The reason is almost never a lack of sales. The reason is liquidity—or, more precisely, a lack of awareness that liquidity is not a secondary issue, but rather the key control variable of corporate responsibility.

The most dangerous misconception: Profit = security

Profits are reassuring. Liquidity is decisive.

A positive annual result does not indicate whether a company can meet its current obligations.
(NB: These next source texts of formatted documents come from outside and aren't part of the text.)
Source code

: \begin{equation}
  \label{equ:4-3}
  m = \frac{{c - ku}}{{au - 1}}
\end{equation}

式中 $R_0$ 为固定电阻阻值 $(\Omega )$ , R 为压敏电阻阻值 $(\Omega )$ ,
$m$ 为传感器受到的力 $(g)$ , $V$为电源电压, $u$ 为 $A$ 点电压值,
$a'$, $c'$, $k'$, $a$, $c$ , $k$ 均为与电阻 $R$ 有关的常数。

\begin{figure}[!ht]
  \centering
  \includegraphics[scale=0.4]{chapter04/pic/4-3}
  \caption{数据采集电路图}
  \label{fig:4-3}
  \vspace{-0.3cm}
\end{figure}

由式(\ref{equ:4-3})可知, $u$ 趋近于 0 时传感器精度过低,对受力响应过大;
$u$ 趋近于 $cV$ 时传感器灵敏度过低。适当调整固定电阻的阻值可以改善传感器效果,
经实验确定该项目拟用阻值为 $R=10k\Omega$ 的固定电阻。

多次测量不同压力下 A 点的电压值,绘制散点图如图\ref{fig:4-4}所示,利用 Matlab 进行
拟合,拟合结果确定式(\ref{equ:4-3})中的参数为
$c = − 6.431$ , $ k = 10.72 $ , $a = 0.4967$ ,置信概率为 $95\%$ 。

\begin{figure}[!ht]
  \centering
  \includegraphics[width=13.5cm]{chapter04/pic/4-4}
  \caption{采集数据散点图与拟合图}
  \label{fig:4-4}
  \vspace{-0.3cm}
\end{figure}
Receivables terms, pre-financing, repayments, taxes, and covenants have a delayed effect—often faster and harder than planned.

The following can be observed, especially in small and medium-sized enterprises:

  • Liquidity risks are “taken into account” but not actively managed.
  • Receivables are valued too optimistically.
  • Financing is assumed to be permanently available.

This is dangerous – both economically and legally.

2026 is not a year for optimism about liquidity

2026 will be a year in which:

  • Banks will conduct more restrictive checks,
  • Financing commitments will be subject to stricter conditions,
  • Covenants will be tightened more quickly.

Those who cannot present their liquidity transparently will lose trust—and, above all, their negotiating power.

Q1: The moment of truth

The first quarter is the litmus test for any planning:

  • Are payments actually coming in as planned?
  • How stable are customer relationships?
  • How reliable are financing commitments really?

Many companies react too late here—because problems are only addressed when they can hardly be resolved anymore.

Liquidity is a matter for management – not accounting

One key point is often underestimated:
monitoring solvency is not a secondary duty that can be delegated, but an original task of management.

Legally, the following applies:

  • Lack of or insufficient liquidity planning can constitute organizational negligence.
  • Ignorance does not protect against liability.
  • Hope is no substitute for planning.

At this point, at the latest, liquidity becomes a personal issue for managing directors.

Shareholder loans are not a panacea

In practice, liquidity bottlenecks are often bridged by shareholder loans. This can be useful—but it is no substitute for a structural solution.

Critical questions:

  • Are loans binding or revocable at any time?
  • Are there clear terms and ranking rules?
  • Is liquidity stabilized or merely postponed?

Especially in tense situations, new risks arise here if assumptions are not reliable.

Mini checklist: Liquidity at the start of 2026

Every managing director should ask themselves the following questions by January at the latest:

1. Transparency

  • Is there rolling liquidity planning (at least 13 weeks)?
  • Are actual incoming payments taken into account—not just invoices?
  • Is there an overview of short-term obligations (taxes, social security contributions, repayments)?

2. Realism

  • Are receivable terms realistic or optimistic?
  • Are cost increases (personnel, energy, financing) taken into account?
  • Are assumptions based on facts – or on hope?

3. Dependencies

  • Is there a critical dependency on individual customers or banks?
  • Are financing commitments set out in writing?
  • Are there covenants that could be broken quickly?

4. Shareholder financing

  • Are shareholder loans bindingly committed?
  • Are there clear terms and repayment conditions?
  • Is liquidity being stabilized or just postponed?

5. Organization & responsibility

  • Is it clearly defined who monitors liquidity?
  • Is reporting done regularly and in writing?
  • Are deviations addressed immediately?

6. Liability & documentation

  • Are liquidity decisions documented in a comprehensible manner?
  • Can assumptions and scenarios be explained later?
  • Would a third party recognize that risks have been seriously examined?

Key point:
Liquidity is not a number—it is a management task.

Conclusion

Liquidity is not a minor financial detail.

It is the key benchmark for responsible corporate management.

Recommended action:

  • Actively manage liquidity – don’t just monitor it
  • Address risks early on, don’t put them off
  • Create transparency before it is demanded

Those who control liquidity retain options.
Those who ignore it lose them – often faster than they think.